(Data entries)

▼

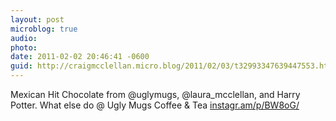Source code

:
 ```yaml
---
layout: post
microblog: true
audio: 
photo: 
date: 2011-02-02 20:46:41 -0600
guid: http://craigmcclellan.micro.blog/2011/02/03/t32993347639447553.html
---
```

Mexican Hit Chocolate from @uglymugs, @laura_mcclellan, and Harry Potter. What else do   @ Ugly Mugs Coffee &amp; Tea [instagr.am/p/BW8oG/](http://instagr.am/p/BW8oG/)
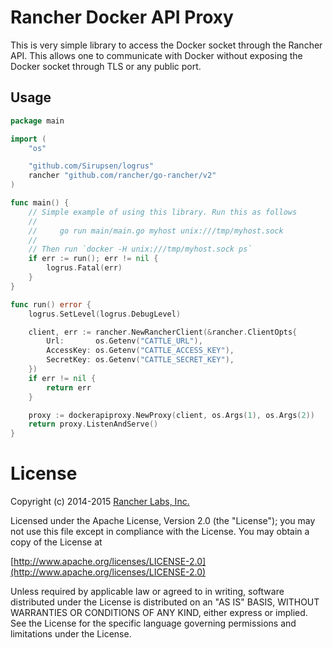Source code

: # Rancher Docker API Proxy

This is very simple library to access the Docker socket through the Rancher API.
This allows one to communicate with Docker without exposing the Docker socket through
TLS or any public port.


## Usage

```go
package main

import (
	"os"

	"github.com/Sirupsen/logrus"
	rancher "github.com/rancher/go-rancher/v2"
)

func main() {
	// Simple example of using this library. Run this as follows
	//
	//     go run main/main.go myhost unix:///tmp/myhost.sock
	//
	// Then run `docker -H unix:///tmp/myhost.sock ps`
	if err := run(); err != nil {
		logrus.Fatal(err)
	}
}

func run() error {
	logrus.SetLevel(logrus.DebugLevel)

	client, err := rancher.NewRancherClient(&rancher.ClientOpts{
		Url:       os.Getenv("CATTLE_URL"),
		AccessKey: os.Getenv("CATTLE_ACCESS_KEY"),
		SecretKey: os.Getenv("CATTLE_SECRET_KEY"),
	})
	if err != nil {
		return err
	}

	proxy := dockerapiproxy.NewProxy(client, os.Args(1), os.Args(2))
	return proxy.ListenAndServe()
}
```

# License
Copyright (c) 2014-2015 [Rancher Labs, Inc.](http://rancher.com)

Licensed under the Apache License, Version 2.0 (the "License");
you may not use this file except in compliance with the License.
You may obtain a copy of the License at

[http://www.apache.org/licenses/LICENSE-2.0](http://www.apache.org/licenses/LICENSE-2.0)

Unless required by applicable law or agreed to in writing, software
distributed under the License is distributed on an "AS IS" BASIS,
WITHOUT WARRANTIES OR CONDITIONS OF ANY KIND, either express or implied.
See the License for the specific language governing permissions and
limitations under the License.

▲

**EXERCISE DETAILS:**
Nothing but the lines from the one with "WITHOUT WARRANTIES OR" through the final line of the data above should be output, exactly as written.

**FINISHED EXERCISE:**
WITHOUT WARRANTIES OR CONDITIONS OF ANY KIND, either express or implied.
See the License for the specific language governing permissions and
limitations under the License.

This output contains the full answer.